====== Available data

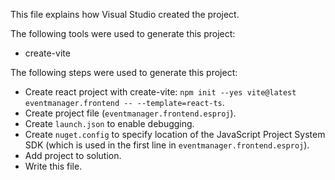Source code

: This file explains how Visual Studio created the project.

The following tools were used to generate this project:
- create-vite

The following steps were used to generate this project:
- Create react project with create-vite: `npm init --yes vite@latest eventmanager.frontend -- --template=react-ts`.
- Create project file (`eventmanager.frontend.esproj`).
- Create `launch.json` to enable debugging.
- Create `nuget.config` to specify location of the JavaScript Project System SDK (which is used in the first line in `eventmanager.frontend.esproj`).
- Add project to solution.
- Write this file.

============

## Task to complete
Please output exactly the lines from the one containing "- Create project" through the end of the records, both included.

## Answer
- Create project file (`eventmanager.frontend.esproj`).
- Create `launch.json` to enable debugging.
- Create `nuget.config` to specify location of the JavaScript Project System SDK (which is used in the first line in `eventmanager.frontend.esproj`).
- Add project to solution.
- Write this file.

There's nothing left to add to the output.